With this information, I proceed to buy every gift on this list and even a few extras from me, just to mix things up. Then, I have every one of these gifts professionally gift-wrapped and stored until Christmas Eve.

Then, a week before Christmas Eve, I reserve an entire floor of a fancy hotel. Each room has a fully-lit Christmas tree and whatever comforts my friends and family desire. Along with those rooms, I rent a penthouse suite and have it decorated to the greatest extent possible, complete with lights along every well and a Christmas tree no shorter than nine feet in height.

In addition to the decorations, the penthouse would have a large fireplace and big-screen TVs with everything necessary to watch whatever sports or Christmas specials are on. Everything would be set up with the intent of everyone arriving early on Christmas Eve.

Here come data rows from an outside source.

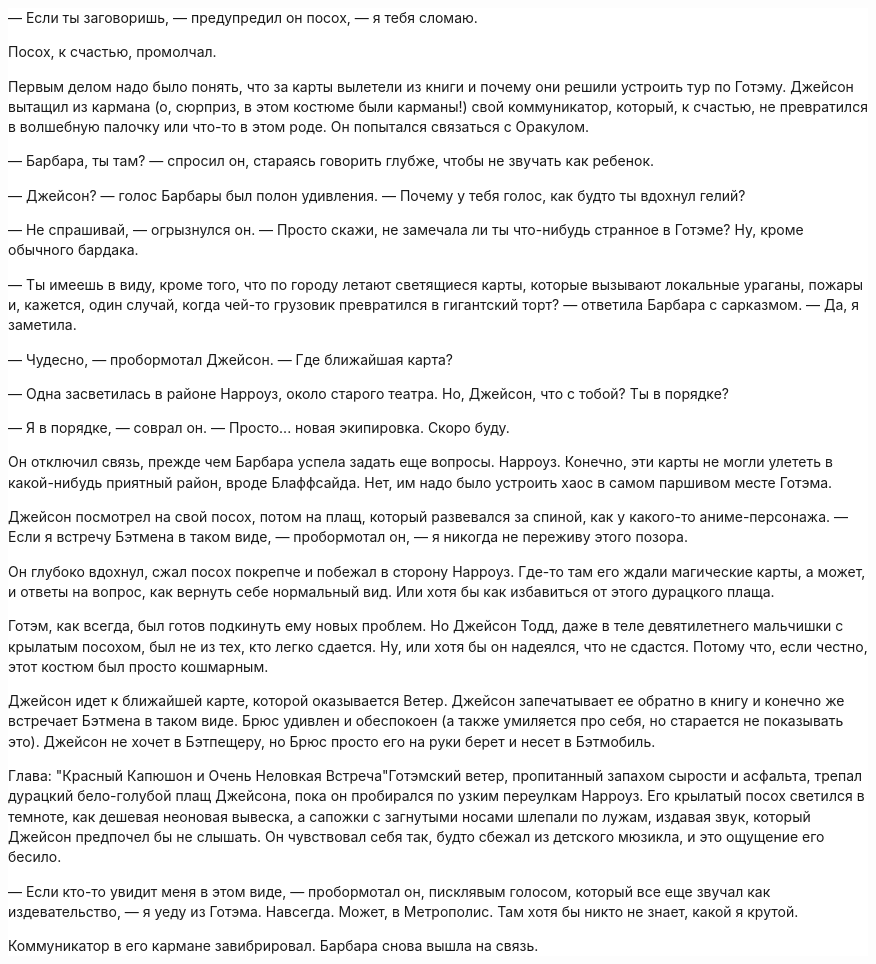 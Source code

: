 — Если ты заговоришь, — предупредил он посох, — я тебя сломаю.

Посох, к счастью, промолчал.

Первым делом надо было понять, что за карты вылетели из книги и почему они решили устроить тур по Готэму. Джейсон вытащил из кармана (о, сюрприз, в этом костюме были карманы!) свой коммуникатор, который, к счастью, не превратился в волшебную палочку или что-то в этом роде. Он попытался связаться с Оракулом.

— Барбара, ты там? — спросил он, стараясь говорить глубже, чтобы не звучать как ребенок.

— Джейсон? — голос Барбары был полон удивления. — Почему у тебя голос, как будто ты вдохнул гелий?

— Не спрашивай, — огрызнулся он. — Просто скажи, не замечала ли ты что-нибудь странное в Готэме? Ну, кроме обычного бардака.

— Ты имеешь в виду, кроме того, что по городу летают светящиеся карты, которые вызывают локальные ураганы, пожары и, кажется, один случай, когда чей-то грузовик превратился в гигантский торт? — ответила Барбара с сарказмом. — Да, я заметила.

— Чудесно, — пробормотал Джейсон. — Где ближайшая карта?

— Одна засветилась в районе Нарроуз, около старого театра. Но, Джейсон, что с тобой? Ты в порядке?

— Я в порядке, — соврал он. — Просто... новая экипировка. Скоро буду.

Он отключил связь, прежде чем Барбара успела задать еще вопросы. Нарроуз. Конечно, эти карты не могли улететь в какой-нибудь приятный район, вроде Блаффсайда. Нет, им надо было устроить хаос в самом паршивом месте Готэма.

Джейсон посмотрел на свой посох, потом на плащ, который развевался за спиной, как у какого-то аниме-персонажа. — Если я встречу Бэтмена в таком виде, — пробормотал он, — я никогда не переживу этого позора.

Он глубоко вдохнул, сжал посох покрепче и побежал в сторону Нарроуз. Где-то там его ждали магические карты, а может, и ответы на вопрос, как вернуть себе нормальный вид. Или хотя бы как избавиться от этого дурацкого плаща.

Готэм, как всегда, был готов подкинуть ему новых проблем. Но Джейсон Тодд, даже в теле девятилетнего мальчишки с крылатым посохом, был не из тех, кто легко сдается. Ну, или хотя бы он надеялся, что не сдастся. Потому что, если честно, этот костюм был просто кошмарным.

Джейсон идет к ближайшей карте, которой оказывается Ветер. Джейсон запечатывает ее обратно в книгу и конечно же встречает Бэтмена в таком виде. Брюс удивлен и обеспокоен (а также умиляется про себя, но старается не показывать это). Джейсон не хочет в Бэтпещеру, но Брюс просто его на руки берет и несет в Бэтмобиль.

Глава: "Красный Капюшон и Очень Неловкая Встреча"Готэмский ветер, пропитанный запахом сырости и асфальта, трепал дурацкий бело-голубой плащ Джейсона, пока он пробирался по узким переулкам Нарроуз. Его крылатый посох светился в темноте, как дешевая неоновая вывеска, а сапожки с загнутыми носами шлепали по лужам, издавая звук, который Джейсон предпочел бы не слышать. Он чувствовал себя так, будто сбежал из детского мюзикла, и это ощущение его бесило.

— Если кто-то увидит меня в этом виде, — пробормотал он, писклявым голосом, который все еще звучал как издевательство, — я уеду из Готэма. Навсегда. Может, в Метрополис. Там хотя бы никто не знает, какой я крутой.

Коммуникатор в его кармане завибрировал. Барбара снова вышла на связь.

By then, all the presents I had bought and wrapped earlier would be delivered and put under the tree. As soon as friends and family start arriving, I have a team of professional cooks prepare a special lunch buffet. Then, we spend the afternoon together, catching up and enjoying whatever festivities we desire. We cap it all off with a traditional Christmas feast that includes turkey, ham, and cake.

Then, at nine o’clock we all gather around the tree, pick one present, and open it together. After sharing in that moment and enjoying a few late deserts, we all retire to our bedrooms and go to sleep.

The next morning, we sleep in and gather around the tree again to open up the rest of our presents. When all is said and done, we gather around a big dining room table for a Christmas breakfast. From there, we spend the rest of the day enjoying our new presents, watching Christmas specials, and playing games.

It all ends with one last holiday feast, consisting of pasta and meatballs, just like my grandmother used to make. After enjoying this meal, we gather around the tree one last time for desert and just enjoy each other’s company for the rest of the night.

That may seem needlessly elaborate for some, even if they had unlimited money to work with. For me, the key is creating an extra-special experience to share with the people I love. Whether that includes the cost of renting an entire hotel floor or just a few extra bucks on Christmas presents, I believe that investing in that experience helps make the holidays more special.

I may never get rich enough to make this happen. By this time next year, my idea of the perfect Christmas might change considerably, depending on where life takes me. For now, though, this is my little holiday fantasy and I’m happy to share it with those who have helped make this website as successful as it is.

If you have your own idea of a perfect Christmas, please share it in the comments. Once again, I wish everyone reading this a safe and happy holidays.